At present, the Department of the Interior and Local Government headed by Secretary Ismael “Mike” Sueño has been intensifying its campaign to further inculcate in the public’s mind the dividends the country would reap under a federal state of government.
   
According to Sueño, “educating the public on what federalism is all about” is the key in getting the consensus of the public on the proposed shift from the current democratic to federal form of government. He explained that right now, it is not just the local government officials that are being educated on the planned move to federalism, but also the people on the ground.
   
“At present there are four groups going around the country giving talks to schools, academe and even to civilians explaining what federalism is all about,” Sueño said. The official said one of the clear benefits the local government units (LGUs) can get from a federal state government is fiscal autonomy.
   
Today, there will be a Federalism Forum at the PNP national headquarters in Camp Crame where topics to be discussed among other things are the following: the comparison of presidential system and parliamentary system and their advantages and disadvantages; the structure of the national police in a federal system of government; courts in a federal system of government; and shift from unitary-presidential system to federal-semi-presidential or modified parliamentary system.
   
Officials privy to the lectures on a federal form of government in the Philippines as espoused by President Duterte explained that in the United States, there are federal police whose jurisdiction is limited to the federal property to which they are assigned.
   
The General Services Administration and Veteran’s Administration are two agencies employing federal police officers.
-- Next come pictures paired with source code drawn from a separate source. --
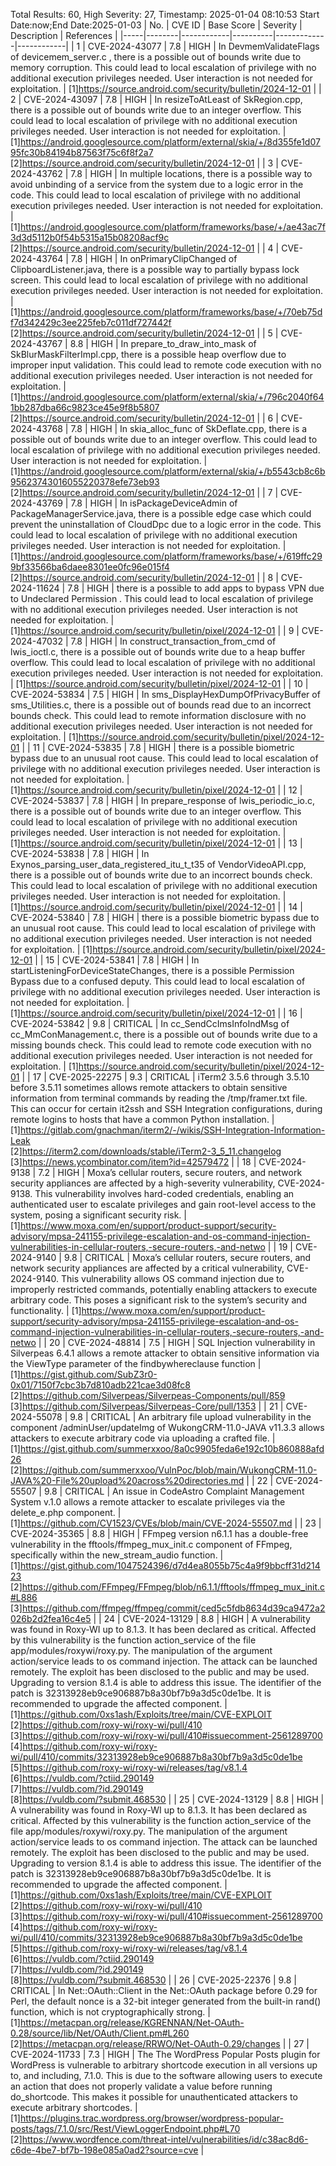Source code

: Total Results: 60, High Severity: 27, Timestamp: 2025-01-04 08:10:53
Start Date:now;End Date:2025-01-03
| No. | CVE ID | Base Score | Severity | Description | References |
|-----|--------|------------|----------|-------------|------------|
| 1 | CVE-2024-43077 | 7.8  | HIGH | In DevmemValidateFlags of devicemem_server.c , there is a possible out of bounds write due to memory corruption. This could lead to local escalation of privilege with no additional execution privileges needed. User interaction is not needed for exploitation. | [1]https://source.android.com/security/bulletin/2024-12-01 |
| 2 | CVE-2024-43097 | 7.8  | HIGH | In resizeToAtLeast of SkRegion.cpp, there is a possible out of bounds write due to an integer overflow. This could lead to local escalation of privilege with no additional execution privileges needed. User interaction is not needed for exploitation. | [1]https://android.googlesource.com/platform/external/skia/+/8d355fe1d0795fc30b84194b87563f75c6f8f2a7<br>[2]https://source.android.com/security/bulletin/2024-12-01 |
| 3 | CVE-2024-43762 | 7.8  | HIGH | In multiple locations, there is a possible way to avoid unbinding of a service from the system due to a logic error in the code. This could lead to local escalation of privilege with no additional execution privileges needed. User interaction is not needed for exploitation. | [1]https://android.googlesource.com/platform/frameworks/base/+/ae43ac7f3d3d5112b0f54b5315a15b08208acf9c<br>[2]https://source.android.com/security/bulletin/2024-12-01 |
| 4 | CVE-2024-43764 | 7.8  | HIGH | In onPrimaryClipChanged of ClipboardListener.java, there is a possible way to partially bypass lock screen. This could lead to local escalation of privilege with no additional execution privileges needed. User interaction is not needed for exploitation. | [1]https://android.googlesource.com/platform/frameworks/base/+/70eb75df7d342429c3ee225feb7c011df727442f<br>[2]https://source.android.com/security/bulletin/2024-12-01 |
| 5 | CVE-2024-43767 | 8.8  | HIGH | In prepare_to_draw_into_mask of SkBlurMaskFilterImpl.cpp, there is a possible heap overflow due to improper input validation. This could lead to remote code execution with no additional execution privileges needed. User interaction is not needed for exploitation. | [1]https://android.googlesource.com/platform/external/skia/+/796c2040f641bb287dba66c9823ce45e9f8b5807<br>[2]https://source.android.com/security/bulletin/2024-12-01 |
| 6 | CVE-2024-43768 | 7.8  | HIGH | In skia_alloc_func of SkDeflate.cpp, there is a possible out of bounds write due to an integer overflow. This could lead to local escalation of privilege with no additional execution privileges needed. User interaction is not needed for exploitation. | [1]https://android.googlesource.com/platform/external/skia/+/b5543cb8c6b95623743016055220378efe73eb93<br>[2]https://source.android.com/security/bulletin/2024-12-01 |
| 7 | CVE-2024-43769 | 7.8  | HIGH | In isPackageDeviceAdmin of PackageManagerService.java, there is a possible edge case which could prevent the uninstallation of CloudDpc due to a logic error in the code. This could lead to local escalation of privilege with no additional execution privileges needed. User interaction is not needed for exploitation. | [1]https://android.googlesource.com/platform/frameworks/base/+/619ffc299bf33566ba6daee8301ee0fc96e015f4<br>[2]https://source.android.com/security/bulletin/2024-12-01 |
| 8 | CVE-2024-11624 | 7.8  | HIGH | there is a possible to add apps to bypass VPN due to Undeclared Permission . This could lead to local escalation of privilege with no additional execution privileges needed. User interaction is not needed for exploitation. | [1]https://source.android.com/security/bulletin/pixel/2024-12-01 |
| 9 | CVE-2024-47032 | 7.8  | HIGH | In construct_transaction_from_cmd of lwis_ioctl.c, there is a possible out of bounds write due to a heap buffer overflow. This could lead to local escalation of privilege with no additional execution privileges needed. User interaction is not needed for exploitation. | [1]https://source.android.com/security/bulletin/pixel/2024-12-01 |
| 10 | CVE-2024-53834 | 7.5  | HIGH | In sms_DisplayHexDumpOfPrivacyBuffer of sms_Utilities.c, there is a possible out of bounds read due to an incorrect bounds check. This could lead to remote information disclosure with no additional execution privileges needed. User interaction is not needed for exploitation. | [1]https://source.android.com/security/bulletin/pixel/2024-12-01 |
| 11 | CVE-2024-53835 | 7.8  | HIGH | there is a possible biometric bypass due to an unusual root cause. This could lead to local escalation of privilege with no additional execution privileges needed. User interaction is not needed for exploitation. | [1]https://source.android.com/security/bulletin/pixel/2024-12-01 |
| 12 | CVE-2024-53837 | 7.8  | HIGH | In prepare_response of lwis_periodic_io.c, there is a possible out of bounds write due to an integer overflow. This could lead to local escalation of privilege with no additional execution privileges needed. User interaction is not needed for exploitation. | [1]https://source.android.com/security/bulletin/pixel/2024-12-01 |
| 13 | CVE-2024-53838 | 7.8  | HIGH | In Exynos_parsing_user_data_registered_itu_t_t35 of VendorVideoAPI.cpp, there is a possible out of bounds write due to an incorrect bounds check. This could lead to local escalation of privilege with no additional execution privileges needed. User interaction is not needed for exploitation. | [1]https://source.android.com/security/bulletin/pixel/2024-12-01 |
| 14 | CVE-2024-53840 | 7.8  | HIGH | there is a possible biometric bypass due to an unusual root cause. This could lead to local escalation of privilege with no additional execution privileges needed. User interaction is not needed for exploitation. | [1]https://source.android.com/security/bulletin/pixel/2024-12-01 |
| 15 | CVE-2024-53841 | 7.8  | HIGH | In startListeningForDeviceStateChanges, there is a possible Permission Bypass due to a confused deputy. This could lead to local escalation of privilege with no additional execution privileges needed. User interaction is not needed for exploitation. | [1]https://source.android.com/security/bulletin/pixel/2024-12-01 |
| 16 | CVE-2024-53842 | 9.8  | CRITICAL | In cc_SendCcImsInfoIndMsg of cc_MmConManagement.c, there is a possible out of bounds write due to a missing bounds check. This could lead to remote code execution with no additional execution privileges needed. User interaction is not needed for exploitation. | [1]https://source.android.com/security/bulletin/pixel/2024-12-01 |
| 17 | CVE-2025-22275 | 9.3  | CRITICAL | iTerm2 3.5.6 through 3.5.10 before 3.5.11 sometimes allows remote attackers to obtain sensitive information from terminal commands by reading the /tmp/framer.txt file. This can occur for certain it2ssh and SSH Integration configurations, during remote logins to hosts that have a common Python installation. | [1]https://gitlab.com/gnachman/iterm2/-/wikis/SSH-Integration-Information-Leak<br>[2]https://iterm2.com/downloads/stable/iTerm2-3_5_11.changelog<br>[3]https://news.ycombinator.com/item?id=42579472 |
| 18 | CVE-2024-9138 | 7.2  | HIGH | Moxa’s cellular routers, secure routers, and network security appliances are affected by a high-severity vulnerability, CVE-2024-9138. This vulnerability involves hard-coded credentials, enabling an authenticated user to escalate privileges and gain root-level access to the system, posing a significant security risk. | [1]https://www.moxa.com/en/support/product-support/security-advisory/mpsa-241155-privilege-escalation-and-os-command-injection-vulnerabilities-in-cellular-routers,-secure-routers,-and-netwo |
| 19 | CVE-2024-9140 | 9.8  | CRITICAL | Moxa’s cellular routers, secure routers, and network security appliances are affected by a critical vulnerability, CVE-2024-9140. This vulnerability allows OS command injection due to improperly restricted commands, potentially enabling attackers to execute arbitrary code. This poses a significant risk to the system’s security and functionality. | [1]https://www.moxa.com/en/support/product-support/security-advisory/mpsa-241155-privilege-escalation-and-os-command-injection-vulnerabilities-in-cellular-routers,-secure-routers,-and-netwo |
| 20 | CVE-2024-48814 | 7.5  | HIGH | SQL Injection vulnerability in Silverpeas 6.4.1 allows a remote attacker to obtain sensitive information via the ViewType parameter of the findbywhereclause function | [1]https://gist.github.com/SubZ3r0-0x01/7150f7cbc3b7d810adb221cae3d08fc8<br>[2]https://github.com/Silverpeas/Silverpeas-Components/pull/859<br>[3]https://github.com/Silverpeas/Silverpeas-Core/pull/1353 |
| 21 | CVE-2024-55078 | 9.8  | CRITICAL | An arbitrary file upload vulnerability in the component /adminUser/updateImg of WukongCRM-11.0-JAVA v11.3.3 allows attackers to execute arbitrary code via uploading a crafted file. | [1]https://gist.github.com/summerxxoo/8a0c9905feda6e192c10b860888afd26<br>[2]https://github.com/summerxxoo/VulnPoc/blob/main/WukongCRM-11.0-JAVA%20-File%20upload%20across%20directories.md |
| 22 | CVE-2024-55507 | 9.8  | CRITICAL | An issue in CodeAstro Complaint Management System v.1.0 allows a remote attacker to escalate privileges via the delete_e.php component. | [1]https://github.com/CV1523/CVEs/blob/main/CVE-2024-55507.md |
| 23 | CVE-2024-35365 | 8.8  | HIGH | FFmpeg version n6.1.1 has a double-free vulnerability in the fftools/ffmpeg_mux_init.c component of FFmpeg, specifically within the new_stream_audio function. | [1]https://gist.github.com/1047524396/d7d4ea8055b75c4a9f9bbcff31d21423<br>[2]https://github.com/FFmpeg/FFmpeg/blob/n6.1.1/fftools/ffmpeg_mux_init.c#L886<br>[3]https://github.com/ffmpeg/ffmpeg/commit/ced5c5fdb8634d39ca9472a2026b2d2fea16c4e5 |
| 24 | CVE-2024-13129 | 8.8  | HIGH | A vulnerability was found in Roxy-WI up to 8.1.3. It has been declared as critical. Affected by this vulnerability is the function action_service of the file app/modules/roxywi/roxy.py. The manipulation of the argument action/service leads to os command injection. The attack can be launched remotely. The exploit has been disclosed to the public and may be used. Upgrading to version 8.1.4 is able to address this issue. The identifier of the patch is 32313928eb9ce906887b8a30bf7b9a3d5c0de1be. It is recommended to upgrade the affected component. | [1]https://github.com/0xs1ash/Exploits/tree/main/CVE-EXPLOIT<br>[2]https://github.com/roxy-wi/roxy-wi/pull/410<br>[3]https://github.com/roxy-wi/roxy-wi/pull/410#issuecomment-2561289700<br>[4]https://github.com/roxy-wi/roxy-wi/pull/410/commits/32313928eb9ce906887b8a30bf7b9a3d5c0de1be<br>[5]https://github.com/roxy-wi/roxy-wi/releases/tag/v8.1.4<br>[6]https://vuldb.com/?ctiid.290149<br>[7]https://vuldb.com/?id.290149<br>[8]https://vuldb.com/?submit.468530 |
| 25 | CVE-2024-13129 | 8.8  | HIGH | A vulnerability was found in Roxy-WI up to 8.1.3. It has been declared as critical. Affected by this vulnerability is the function action_service of the file app/modules/roxywi/roxy.py. The manipulation of the argument action/service leads to os command injection. The attack can be launched remotely. The exploit has been disclosed to the public and may be used. Upgrading to version 8.1.4 is able to address this issue. The identifier of the patch is 32313928eb9ce906887b8a30bf7b9a3d5c0de1be. It is recommended to upgrade the affected component. | [1]https://github.com/0xs1ash/Exploits/tree/main/CVE-EXPLOIT<br>[2]https://github.com/roxy-wi/roxy-wi/pull/410<br>[3]https://github.com/roxy-wi/roxy-wi/pull/410#issuecomment-2561289700<br>[4]https://github.com/roxy-wi/roxy-wi/pull/410/commits/32313928eb9ce906887b8a30bf7b9a3d5c0de1be<br>[5]https://github.com/roxy-wi/roxy-wi/releases/tag/v8.1.4<br>[6]https://vuldb.com/?ctiid.290149<br>[7]https://vuldb.com/?id.290149<br>[8]https://vuldb.com/?submit.468530 |
| 26 | CVE-2025-22376 | 9.8  | CRITICAL | In Net::OAuth::Client in the Net::OAuth package before 0.29 for Perl, the default nonce is a 32-bit integer generated from the built-in rand() function, which is not cryptographically strong. | [1]https://metacpan.org/release/KGRENNAN/Net-OAuth-0.28/source/lib/Net/OAuth/Client.pm#L260<br>[2]https://metacpan.org/release/RRWO/Net-OAuth-0.29/changes |
| 27 | CVE-2024-11733 | 7.3  | HIGH | The The WordPress Popular Posts plugin for WordPress is vulnerable to arbitrary shortcode execution in all versions up to, and including, 7.1.0. This is due to the software allowing users to execute an action that does not properly validate a value before running do_shortcode. This makes it possible for unauthenticated attackers to execute arbitrary shortcodes. | [1]https://plugins.trac.wordpress.org/browser/wordpress-popular-posts/tags/7.1.0/src/Rest/ViewLoggerEndpoint.php#L70<br>[2]https://www.wordfence.com/threat-intel/vulnerabilities/id/c38ac8d6-c6de-4be7-bf7b-198e085a0ad2?source=cve |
There are also numerous federal law enforcement agencies with various jurisdictions to investigate federal crimes. In some states, some federal agents are authorized to make arrests for state offenses and it is not uncommon for federal agents to prosecute for state crimes when prosecution is declined by federal prosecutors.
   
State and local police can also refer crimes directly to federal prosecutors in some instances but their authority is limited to the state or local boundaries.
   
Federal crimes are generally those involving interstate commerce. State crimes on the other hand include crimes similar to those at the federal level and those affecting local public safety such as assault and burglary.
   
However, the most important difference in the US is that State Police exist and that there are no Federal Police in the US. It should also be understood that there are various federal law enforcement agencies in the US such as the Federal Bureau of Investigation and the Drug Enforcement Administration but no Federal Police.
   
“The primary difference between Federal and State law enforcement agencies in the US is that Federal law enforcement only enforces federal law while state and local police enforce state and local laws,” said PNP Deputy Director for Plans, Chief Superintendent Arnold D. Gunnacao.
   
The official said their study of the US federal form of government says that US federal police’s jurisdiction is limited to the federal property to which they are assigned.
   
The US Constitution established a system of federalism that allocates power, authority and sovereignty between the federal government at the national level and its constituent units at the state and local levels.
   
If the Duterte government’s proposed federal form of government would be patterned after the US federal system, officials said it would possibly mean that the 18 regions in the country would be divided into a federal state which has its own state police coming from members of the 160,000-strong PNP.
   
A Federal State could also recruit and organize its own special units like those from the Criminal Investigation and Detection Group, Highway Patrol Group, Maritime Group and the Special Action Force as well as their own Crime Laboratory.
   
That possibility would mean that the PNP national headquarters would be the home of a Federal Police force whose members should decide on whether they will remain with the Federal Police or become member of State Police.